Const-me / Whisper

High-performance GPGPU inference of OpenAI's Whisper automatic speech recognition (ASR) model
Mozilla Public License 2.0
8.43k stars 721 forks source link

Application Audio Capture #29

Open theFroh opened 1 year ago

theFroh commented 1 year ago

Hello! Thanks for putting together this project, performance on my (non Ti) 1080 seems remarkably good!

One thing I'd love to see is the ability to stream capture audio from an application rather than from a microphone. Something like https://github.com/bozbez/win-capture-audio ?

Cheers!

bigdoug2005 commented 1 year ago

Being able to capture live audio from a microphone and an audio stream concurrently would be an awesome way to quickly capture virtual meeting notes.

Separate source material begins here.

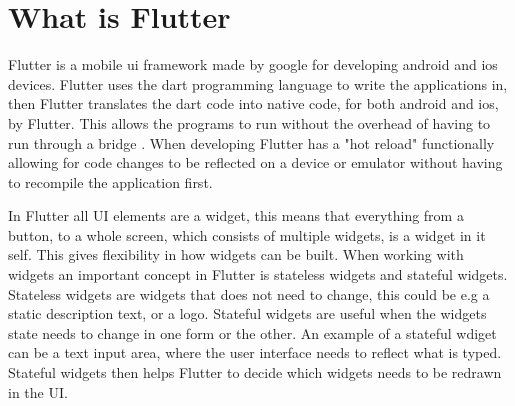 \section{What is Flutter}


Flutter is a mobile ui framework made by google for developing android and ios devices. Flutter uses the dart programming language to write the applications in, then Flutter translates the dart code into native code, for both android and ios, by Flutter. This allows the programs to run without the overhead of having to run through a bridge .
When developing Flutter has a "hot reload" functionally allowing for code changes to be reflected on a device or emulator without having to recompile the application first. 

In Flutter all UI elements are a widget, this means that everything from a  button, to a  whole screen, which consists of multiple widgets, is a widget in it self. This gives flexibility in how widgets can be built. When working with widgets an important concept in Flutter is stateless widgets and stateful widgets. Stateless widgets are widgets that does not need to change, this could be  e.g a static description text, or a logo. Stateful widgets are useful when the widgets state needs to change in one form or the other.  An example of a stateful wdiget can be a text input area, where the user interface needs to reflect what is typed. Stateful widgets then helps Flutter to decide which widgets needs to be redrawn in the UI.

emcodem commented 1 year ago

In my mind such functionality has no place in a library like this. This library is speech-to-text. Other libraries are routing audio from application to device. Yet other libraries are for decoding any audio file or capture from strange sources, applying smart filtering. All of this has no place in a speech-to-text library if you ask me (well ok it's not like anyone asked me :D). A speech-to-text library should concentrate on it's own task and just allow others to interface in a generic way - which this library already does.

You can just use the existing live interface stream.exe and one of the many existing random tools like vb-audio virtual cable to accomplish your specific "capture from application" task.